▶ [What the task requires] In the material below, find the line containing "dan biaya terjangkau bahkan gratis." and the line containing "- Jika x = 1 maka proposisinya.\", then reproduce exactly both of them and every line between, and nothing else.
**** Data to process ****
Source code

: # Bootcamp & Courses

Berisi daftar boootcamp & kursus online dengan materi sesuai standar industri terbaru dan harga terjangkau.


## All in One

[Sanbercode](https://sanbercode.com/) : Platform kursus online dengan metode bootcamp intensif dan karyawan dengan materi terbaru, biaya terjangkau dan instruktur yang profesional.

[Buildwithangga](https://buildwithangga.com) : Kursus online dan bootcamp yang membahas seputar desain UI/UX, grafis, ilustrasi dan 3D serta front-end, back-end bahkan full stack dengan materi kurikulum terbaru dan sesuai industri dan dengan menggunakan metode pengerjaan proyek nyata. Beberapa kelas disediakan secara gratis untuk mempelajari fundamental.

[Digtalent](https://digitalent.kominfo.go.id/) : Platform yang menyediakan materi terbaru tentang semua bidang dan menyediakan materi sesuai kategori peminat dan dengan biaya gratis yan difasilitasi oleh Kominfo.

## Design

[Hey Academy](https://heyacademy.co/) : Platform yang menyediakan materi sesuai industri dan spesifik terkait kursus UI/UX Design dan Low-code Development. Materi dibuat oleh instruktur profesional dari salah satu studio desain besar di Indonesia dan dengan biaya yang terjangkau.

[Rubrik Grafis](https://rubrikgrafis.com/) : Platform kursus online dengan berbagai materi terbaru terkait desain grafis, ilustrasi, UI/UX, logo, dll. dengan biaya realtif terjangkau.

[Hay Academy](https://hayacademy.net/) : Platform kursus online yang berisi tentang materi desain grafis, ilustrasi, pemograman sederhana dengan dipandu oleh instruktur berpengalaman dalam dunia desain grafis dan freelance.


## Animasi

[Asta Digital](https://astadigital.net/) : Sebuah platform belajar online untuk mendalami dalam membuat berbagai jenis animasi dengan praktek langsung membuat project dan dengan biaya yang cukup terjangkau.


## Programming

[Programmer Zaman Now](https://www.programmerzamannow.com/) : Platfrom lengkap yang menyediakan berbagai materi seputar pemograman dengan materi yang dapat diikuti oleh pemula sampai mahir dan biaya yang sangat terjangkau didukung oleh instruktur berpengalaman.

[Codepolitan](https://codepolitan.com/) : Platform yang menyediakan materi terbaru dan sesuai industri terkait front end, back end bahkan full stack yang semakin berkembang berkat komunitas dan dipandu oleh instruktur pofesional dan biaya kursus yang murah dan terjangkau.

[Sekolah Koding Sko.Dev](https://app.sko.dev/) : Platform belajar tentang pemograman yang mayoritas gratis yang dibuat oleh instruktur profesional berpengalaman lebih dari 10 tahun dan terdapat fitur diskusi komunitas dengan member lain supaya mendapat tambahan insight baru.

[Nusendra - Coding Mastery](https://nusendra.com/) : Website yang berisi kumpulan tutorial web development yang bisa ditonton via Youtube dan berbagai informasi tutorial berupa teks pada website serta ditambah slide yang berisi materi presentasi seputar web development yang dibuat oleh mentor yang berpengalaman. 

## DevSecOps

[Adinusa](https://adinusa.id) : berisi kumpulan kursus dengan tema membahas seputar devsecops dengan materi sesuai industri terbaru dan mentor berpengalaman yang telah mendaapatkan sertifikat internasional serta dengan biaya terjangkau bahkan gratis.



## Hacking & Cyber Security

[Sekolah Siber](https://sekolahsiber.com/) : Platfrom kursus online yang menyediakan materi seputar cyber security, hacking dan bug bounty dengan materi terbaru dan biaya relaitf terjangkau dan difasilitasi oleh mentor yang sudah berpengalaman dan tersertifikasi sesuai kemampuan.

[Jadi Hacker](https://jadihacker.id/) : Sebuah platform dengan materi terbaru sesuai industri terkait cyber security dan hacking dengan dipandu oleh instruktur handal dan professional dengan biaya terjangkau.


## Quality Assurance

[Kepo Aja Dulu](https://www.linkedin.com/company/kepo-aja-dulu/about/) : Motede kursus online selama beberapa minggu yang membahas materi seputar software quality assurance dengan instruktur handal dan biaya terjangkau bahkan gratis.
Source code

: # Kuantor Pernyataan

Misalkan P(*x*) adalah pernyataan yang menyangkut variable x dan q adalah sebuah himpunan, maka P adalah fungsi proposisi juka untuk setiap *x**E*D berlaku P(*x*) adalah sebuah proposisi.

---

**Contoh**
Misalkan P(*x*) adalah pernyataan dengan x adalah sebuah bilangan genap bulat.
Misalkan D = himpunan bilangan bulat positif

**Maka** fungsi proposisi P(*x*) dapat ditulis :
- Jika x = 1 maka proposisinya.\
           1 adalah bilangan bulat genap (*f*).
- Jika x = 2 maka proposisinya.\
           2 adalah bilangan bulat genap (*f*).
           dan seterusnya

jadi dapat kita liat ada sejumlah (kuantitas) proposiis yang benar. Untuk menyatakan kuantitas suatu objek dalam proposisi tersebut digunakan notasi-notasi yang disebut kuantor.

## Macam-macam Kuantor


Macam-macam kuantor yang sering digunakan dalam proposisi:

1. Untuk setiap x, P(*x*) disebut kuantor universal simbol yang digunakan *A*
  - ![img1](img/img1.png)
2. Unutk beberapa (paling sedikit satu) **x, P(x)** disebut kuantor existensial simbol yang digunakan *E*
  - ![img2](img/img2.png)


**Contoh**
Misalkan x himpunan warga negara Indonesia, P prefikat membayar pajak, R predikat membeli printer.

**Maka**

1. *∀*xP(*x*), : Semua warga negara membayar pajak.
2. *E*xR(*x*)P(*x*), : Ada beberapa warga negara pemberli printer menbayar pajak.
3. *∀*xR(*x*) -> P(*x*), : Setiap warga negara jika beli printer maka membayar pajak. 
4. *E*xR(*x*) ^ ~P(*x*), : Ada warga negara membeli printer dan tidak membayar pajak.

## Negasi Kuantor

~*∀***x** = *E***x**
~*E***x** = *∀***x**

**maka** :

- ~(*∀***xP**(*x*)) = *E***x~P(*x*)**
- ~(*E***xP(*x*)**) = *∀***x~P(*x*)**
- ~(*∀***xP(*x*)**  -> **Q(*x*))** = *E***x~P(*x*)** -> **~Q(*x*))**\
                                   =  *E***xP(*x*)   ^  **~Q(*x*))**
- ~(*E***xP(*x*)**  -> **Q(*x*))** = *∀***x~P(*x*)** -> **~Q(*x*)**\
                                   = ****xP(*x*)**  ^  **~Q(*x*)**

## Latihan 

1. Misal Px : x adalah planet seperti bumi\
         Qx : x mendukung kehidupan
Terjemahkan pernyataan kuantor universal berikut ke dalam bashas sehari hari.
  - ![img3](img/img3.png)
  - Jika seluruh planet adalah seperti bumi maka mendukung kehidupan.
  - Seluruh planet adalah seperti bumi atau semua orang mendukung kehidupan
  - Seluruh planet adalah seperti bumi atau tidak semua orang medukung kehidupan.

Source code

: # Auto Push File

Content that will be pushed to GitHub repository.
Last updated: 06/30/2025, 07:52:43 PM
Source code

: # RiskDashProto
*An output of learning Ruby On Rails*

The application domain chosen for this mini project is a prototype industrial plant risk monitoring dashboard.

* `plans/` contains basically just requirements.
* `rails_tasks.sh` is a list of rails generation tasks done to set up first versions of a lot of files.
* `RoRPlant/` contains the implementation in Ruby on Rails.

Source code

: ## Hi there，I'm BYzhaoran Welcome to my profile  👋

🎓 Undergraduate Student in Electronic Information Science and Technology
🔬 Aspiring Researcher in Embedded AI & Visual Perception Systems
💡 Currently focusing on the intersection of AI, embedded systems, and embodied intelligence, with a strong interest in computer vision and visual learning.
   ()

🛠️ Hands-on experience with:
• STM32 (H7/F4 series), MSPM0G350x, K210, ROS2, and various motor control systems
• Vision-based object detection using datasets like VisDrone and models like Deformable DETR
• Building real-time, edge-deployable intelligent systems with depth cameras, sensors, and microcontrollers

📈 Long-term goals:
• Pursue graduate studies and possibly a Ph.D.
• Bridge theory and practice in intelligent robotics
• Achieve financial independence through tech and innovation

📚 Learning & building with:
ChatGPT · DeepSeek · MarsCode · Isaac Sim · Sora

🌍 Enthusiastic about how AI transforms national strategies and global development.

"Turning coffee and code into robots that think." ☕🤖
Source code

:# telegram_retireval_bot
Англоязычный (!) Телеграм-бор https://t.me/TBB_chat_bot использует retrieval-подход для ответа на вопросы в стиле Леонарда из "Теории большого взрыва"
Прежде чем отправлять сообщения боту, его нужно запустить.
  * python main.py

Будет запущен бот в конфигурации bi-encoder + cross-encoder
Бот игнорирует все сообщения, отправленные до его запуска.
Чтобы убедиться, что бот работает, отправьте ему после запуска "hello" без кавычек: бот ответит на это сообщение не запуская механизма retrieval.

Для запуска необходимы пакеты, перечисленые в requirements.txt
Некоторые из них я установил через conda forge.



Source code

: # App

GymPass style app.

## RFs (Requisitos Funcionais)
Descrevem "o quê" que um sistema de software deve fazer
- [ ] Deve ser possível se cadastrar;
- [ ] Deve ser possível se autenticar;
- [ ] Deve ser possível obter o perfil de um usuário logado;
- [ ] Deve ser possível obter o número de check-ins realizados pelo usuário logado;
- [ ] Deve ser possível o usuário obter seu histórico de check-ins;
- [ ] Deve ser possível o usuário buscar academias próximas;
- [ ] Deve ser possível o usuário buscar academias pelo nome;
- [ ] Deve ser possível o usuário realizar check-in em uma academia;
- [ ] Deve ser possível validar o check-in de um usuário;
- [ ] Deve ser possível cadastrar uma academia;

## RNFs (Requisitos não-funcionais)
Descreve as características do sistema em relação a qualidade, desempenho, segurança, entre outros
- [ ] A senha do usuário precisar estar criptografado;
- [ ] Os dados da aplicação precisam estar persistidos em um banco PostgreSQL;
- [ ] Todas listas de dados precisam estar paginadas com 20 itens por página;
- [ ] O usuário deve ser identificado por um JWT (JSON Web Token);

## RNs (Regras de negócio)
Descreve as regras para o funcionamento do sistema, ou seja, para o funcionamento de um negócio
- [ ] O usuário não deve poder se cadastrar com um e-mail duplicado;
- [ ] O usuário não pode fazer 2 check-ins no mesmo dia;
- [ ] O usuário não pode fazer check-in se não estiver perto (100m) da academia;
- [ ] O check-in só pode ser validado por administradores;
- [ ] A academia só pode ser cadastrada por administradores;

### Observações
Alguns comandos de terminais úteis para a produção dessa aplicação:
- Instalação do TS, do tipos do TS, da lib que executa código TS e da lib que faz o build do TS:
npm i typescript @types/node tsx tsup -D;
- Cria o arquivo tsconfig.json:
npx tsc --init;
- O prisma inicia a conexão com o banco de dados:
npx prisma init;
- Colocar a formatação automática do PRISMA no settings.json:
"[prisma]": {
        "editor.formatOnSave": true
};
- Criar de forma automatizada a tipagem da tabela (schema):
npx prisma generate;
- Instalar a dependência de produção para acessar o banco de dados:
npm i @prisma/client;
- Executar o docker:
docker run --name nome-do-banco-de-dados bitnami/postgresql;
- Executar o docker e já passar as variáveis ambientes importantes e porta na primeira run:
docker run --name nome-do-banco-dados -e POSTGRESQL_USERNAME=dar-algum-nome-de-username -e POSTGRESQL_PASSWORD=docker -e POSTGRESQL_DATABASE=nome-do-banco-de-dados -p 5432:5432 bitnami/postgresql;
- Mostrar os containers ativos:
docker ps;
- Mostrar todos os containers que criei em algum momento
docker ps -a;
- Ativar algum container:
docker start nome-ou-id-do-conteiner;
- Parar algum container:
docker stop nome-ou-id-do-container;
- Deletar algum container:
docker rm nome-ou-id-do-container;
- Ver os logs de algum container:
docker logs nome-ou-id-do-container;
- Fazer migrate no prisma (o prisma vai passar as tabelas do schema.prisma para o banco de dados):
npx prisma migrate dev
****
▶ [Answer]
[Kepo Aja Dulu](https://www.linkedin.com/company/kepo-aja-dulu/about/) : Motede kursus online selama beberapa minggu yang membahas materi seputar software quality assurance dengan instruktur handal dan biaya terjangkau bahkan gratis.
Source code

: # Kuantor Pernyataan

Misalkan P(*x*) adalah pernyataan yang menyangkut variable x dan q adalah sebuah himpunan, maka P adalah fungsi proposisi juka untuk setiap *x**E*D berlaku P(*x*) adalah sebuah proposisi.

---

**Contoh**
Misalkan P(*x*) adalah pernyataan dengan x adalah sebuah bilangan genap bulat.
Misalkan D = himpunan bilangan bulat positif

**Maka** fungsi proposisi P(*x*) dapat ditulis :
- Jika x = 1 maka proposisinya.\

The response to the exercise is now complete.